[Opening RECORDS FOR THE EXERCISE section]

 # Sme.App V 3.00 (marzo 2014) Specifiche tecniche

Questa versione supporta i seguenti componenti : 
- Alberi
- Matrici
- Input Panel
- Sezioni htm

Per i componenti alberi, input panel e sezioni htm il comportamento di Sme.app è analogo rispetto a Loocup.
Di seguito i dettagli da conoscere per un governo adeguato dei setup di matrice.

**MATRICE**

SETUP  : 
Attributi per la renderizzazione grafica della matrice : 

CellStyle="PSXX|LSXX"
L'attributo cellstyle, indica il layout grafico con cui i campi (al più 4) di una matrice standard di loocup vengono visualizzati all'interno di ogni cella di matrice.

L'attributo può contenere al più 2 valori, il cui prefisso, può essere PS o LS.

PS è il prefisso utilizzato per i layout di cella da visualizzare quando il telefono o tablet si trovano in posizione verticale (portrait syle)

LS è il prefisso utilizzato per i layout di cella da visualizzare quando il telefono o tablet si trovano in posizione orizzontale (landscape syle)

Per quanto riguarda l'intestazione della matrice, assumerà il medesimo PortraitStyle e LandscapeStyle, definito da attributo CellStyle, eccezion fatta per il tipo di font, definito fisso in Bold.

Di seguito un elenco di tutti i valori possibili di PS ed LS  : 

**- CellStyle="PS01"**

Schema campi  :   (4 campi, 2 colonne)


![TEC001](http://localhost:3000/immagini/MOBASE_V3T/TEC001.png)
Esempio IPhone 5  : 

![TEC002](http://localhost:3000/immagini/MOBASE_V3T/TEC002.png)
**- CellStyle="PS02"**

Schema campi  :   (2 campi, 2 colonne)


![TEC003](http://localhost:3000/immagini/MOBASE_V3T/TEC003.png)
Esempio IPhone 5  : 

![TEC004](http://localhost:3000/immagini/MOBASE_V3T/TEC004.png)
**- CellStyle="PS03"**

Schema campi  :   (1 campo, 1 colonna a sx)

[Closing RECORDS FOR THE EXERCISE section]

WHAT IS NEEDED:
Within the material above, the line with "PS è il prefisso" opens the range and the line with "LS è il prefisso" closes it; reproduce that range word for word.

ANSWER TO THIS TASK:
PS è il prefisso utilizzato per i layout di cella da visualizzare quando il telefono o tablet si trovano in posizione verticale (portrait syle)

LS è il prefisso utilizzato per i layout di cella da visualizzare quando il telefono o tablet si trovano in posizione orizzontale (landscape syle)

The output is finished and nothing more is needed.